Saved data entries
• • • •
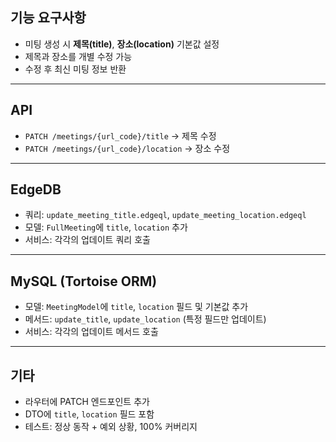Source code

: ## 기능 요구사항
- 미팅 생성 시 **제목(title)**, **장소(location)** 기본값 설정
- 제목과 장소를 개별 수정 가능
- 수정 후 최신 미팅 정보 반환

---

## API
- `PATCH /meetings/{url_code}/title` → 제목 수정
- `PATCH /meetings/{url_code}/location` → 장소 수정

---

## EdgeDB
- 쿼리: `update_meeting_title.edgeql`, `update_meeting_location.edgeql`
- 모델: `FullMeeting`에 `title`, `location` 추가
- 서비스: 각각의 업데이트 쿼리 호출

---

## MySQL (Tortoise ORM)
- 모델: `MeetingModel`에 `title`, `location` 필드 및 기본값 추가
- 메서드: `update_title`, `update_location` (특정 필드만 업데이트)
- 서비스: 각각의 업데이트 메서드 호출

---

## 기타
- 라우터에 PATCH 엔드포인트 추가
- DTO에 `title`, `location` 필드 포함
- 테스트: 정상 동작 + 예외 상황, 100% 커버리지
• • • •
TRY IT
Any picture found in the data is to be skipped while the rest is copied exactly.

ANSWER SPACE
Source code

: ## 기능 요구사항
- 미팅 생성 시 **제목(title)**, **장소(location)** 기본값 설정
- 제목과 장소를 개별 수정 가능
- 수정 후 최신 미팅 정보 반환

---

## API
- `PATCH /meetings/{url_code}/title` → 제목 수정
- `PATCH /meetings/{url_code}/location` → 장소 수정

---

## EdgeDB
- 쿼리: `update_meeting_title.edgeql`, `update_meeting_location.edgeql`
- 모델: `FullMeeting`에 `title`, `location` 추가
- 서비스: 각각의 업데이트 쿼리 호출

---

## MySQL (Tortoise ORM)
- 모델: `MeetingModel`에 `title`, `location` 필드 및 기본값 추가
- 메서드: `update_title`, `update_location` (특정 필드만 업데이트)
- 서비스: 각각의 업데이트 메서드 호출

---

## 기타
- 라우터에 PATCH 엔드포인트 추가
- DTO에 `title`, `location` 필드 포함
- 테스트: 정상 동작 + 예외 상황, 100% 커버리지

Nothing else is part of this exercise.